Parents of a child who is receiving benefits from a needs based government program (or might be eligible for such benefits in the future) must pay careful attention to their estate planning. The options available for leaving assets to the child are:
- ● Disinherit the child, leaving the child with no financial means beyond government benefits;
- ● Leave assets to the child, causing disqualification from government benefits until the assets are spent down;
- ● Leave assets to a sibling of the child or another family member to use for the child, trusting that person will not use the funds for himself, or lose them through personal circumstances such as a divorce or a lawsuit;
- ● Leave assets to a Special Needs Trust.

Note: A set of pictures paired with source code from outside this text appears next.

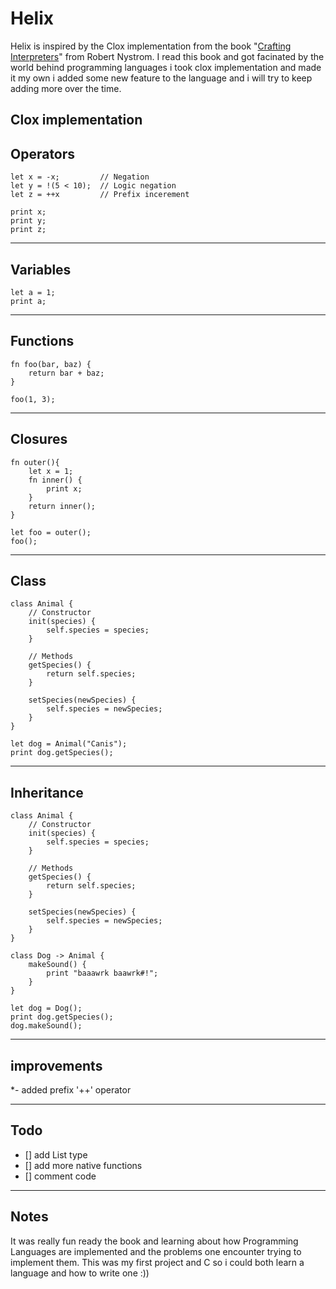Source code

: # Helix
Helix is inspired by the Clox implementation from the book "[Crafting Interpreters](https://craftinginterpreters.com/)" from Robert Nystrom. I read this book and got facinated by the world behind programming languages i took clox implementation and made it my own i added some new feature to the language and i will try to keep adding more over the time.

## Clox implementation

## Operators
```
let x = -x;         // Negation
let y = !(5 < 10);  // Logic negation
let z = ++x         // Prefix incerement

print x;
print y;
print z;
```
---
## Variables
```
let a = 1;
print a;
```
---
## Functions
```
fn foo(bar, baz) {
    return bar + baz;
}

foo(1, 3);
```
---
## Closures
```
fn outer(){
    let x = 1;
    fn inner() {
        print x;
    }
    return inner();
}

let foo = outer();
foo();
```
---
## Class
```
class Animal {
    // Constructor
    init(species) {
        self.species = species;
    }

    // Methods
    getSpecies() {
        return self.species;
    }

    setSpecies(newSpecies) {
        self.species = newSpecies;
    }
}

let dog = Animal("Canis");
print dog.getSpecies();

```
---
## Inheritance
```
class Animal {
    // Constructor
    init(species) {
        self.species = species;
    }

    // Methods
    getSpecies() {
        return self.species;
    }

    setSpecies(newSpecies) {
        self.species = newSpecies;
    }
}

class Dog -> Animal {
    makeSound() {
        print "baaawrk baawrk#!";
    }
}

let dog = Dog();
print dog.getSpecies();
dog.makeSound();
```
---
## improvements
*- added prefix '++' operator

---
## Todo
- [] add List type
- [] add more native functions
- [] comment code

---
## Notes
It was really fun ready the book and learning about how Programming Languages are implemented and the problems one encounter trying to implement them. This was my first project and C so i could both learn a language and how to write one :))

The best option to provide financially for a child with special needs is a Special Needs Trust.
What is a Special Needs Trust?
A trust is a legal entity that holds assets for someone’s benefit. The creator of the trust
puts property into the trust and names a trustee to manage the property and distribute it to the beneficiary according to the provisions in the trust. A Special Needs Trust places limitations on the types of distributions that the trustee can make, so that trust distributions will not disqualify the beneficiary from eligibility for government programs.

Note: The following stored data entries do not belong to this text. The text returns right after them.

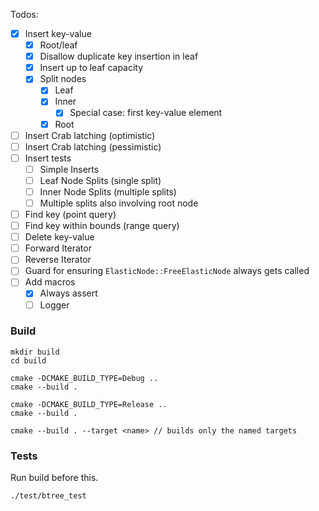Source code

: Todos:

- [x] Insert key-value
    - [x] Root/leaf
    - [x] Disallow duplicate key insertion in leaf
    - [x] Insert up to leaf capacity
    - [x] Split nodes
        - [x] Leaf
        - [x] Inner
            - [x] Special case: first key-value element
        - [x] Root
- [ ] Insert Crab latching (optimistic)
- [ ] Insert Crab latching (pessimistic)
- [ ] Insert tests
  - [ ] Simple Inserts
  - [ ] Leaf Node Splits (single split)
  - [ ] Inner Node Splits (multiple splits)
  - [ ] Multiple splits also involving root node 
- [ ] Find key (point query)
- [ ] Find key within bounds (range query)
- [ ] Delete key-value
- [ ] Forward Iterator
- [ ] Reverse Iterator
- [ ] Guard for ensuring `ElasticNode::FreeElasticNode` always gets
  called
- [ ] Add macros
    - [x] Always assert
    - [ ] Logger

### Build

```
mkdir build
cd build

cmake -DCMAKE_BUILD_TYPE=Debug ..
cmake --build .

cmake -DCMAKE_BUILD_TYPE=Release ..
cmake --build .

cmake --build . --target <name> // builds only the named targets
```

### Tests
Run build before this.

```
./test/btree_test
```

Two Types of Special Needs Trusts
Self Settled Special Needs Trusts
A Self Settled Special Needs Trust is funded with assets that belong to the disabled beneficiary. For example, if a child becomes disabled as the result of an automobile accident, and receives a substantial settlement from litigation, the settlement funds belong to the child. If the child is eligible for government assistance, the parents can create a Self Settled Special Needs Trust to receive the settlement funds.

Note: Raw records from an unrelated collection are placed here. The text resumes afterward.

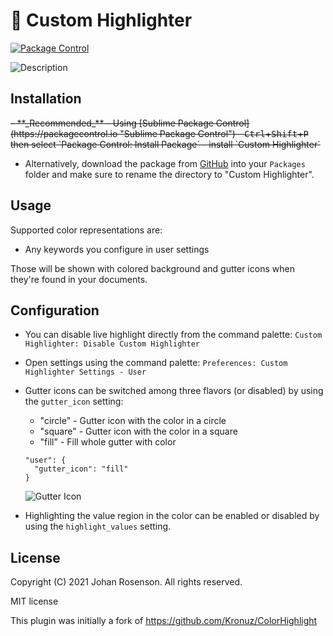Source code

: # 🎨 Custom Highlighter

[![Package Control](https://img.shields.io/packagecontrol/dt/Custom%20Highlighter.svg)](https://packagecontrol.io/packages/Custom%20Highlighter)

![Description](screenshots/screenshot.gif?raw=true)

## Installation

<strike>
- **_Recommended_** - Using [Sublime Package Control](https://packagecontrol.io "Sublime Package Control")
    - <kbd>Ctrl</kbd>+<kbd>Shift</kbd>+<kbd>P</kbd> then select `Package Control: Install Package`
    - install `Custom Highlighter`
</strike>

- Alternatively, download the package from [GitHub](https://github.com/devlop-ab/custom-highlighter "Custom Highlighter") into your `Packages` folder and make sure to rename the directory to "Custom Highlighter".


## Usage

Supported color representations are:

- Any keywords you configure in user settings

Those will be shown with colored background and gutter icons when they're found in
your documents.


## Configuration

- You can disable live highlight directly from the command palette:
  `Custom Highlighter: Disable Custom Highlighter`

- Open settings using the command palette:
  `Preferences: Custom Highlighter Settings - User`

- Gutter icons can be switched among three flavors (or disabled) by using
  the `gutter_icon` setting:

  + "circle" - Gutter icon with the color in a circle
  + "square" - Gutter icon with the color in a square
  + "fill" - Fill whole gutter with color

  ```
  "user": {
    "gutter_icon": "fill"
  }
  ```

  ![Gutter Icon](screenshots/gutter_icon.png?raw=true)

- Highlighting the value region in the color can be enabled or disabled by
  using the `highlight_values` setting.


## License

Copyright (C) 2021 Johan Rosenson. All rights reserved.

MIT license

This plugin was initially a fork of
https://github.com/Kronuz/ColorHighlight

Third Party Special Needs Trusts
A Third Party Special Needs Trust is established by a third party with assets of the third party, for the benefit of the beneficiary. An example would be the parent of a Down Syndrome child creating a Special Needs Trust for the child as part of the parent’s estate plan.
A Third Party Special Needs Trust can be created in a Will, or can be created and funded during lifetime. A trust created during lifetime is called an “intervivos” trust. If a family member wants to make lifetime gifts to the child, or leave assets to the child by Will, an intervivos Special Needs Trust can be created to receive those assets.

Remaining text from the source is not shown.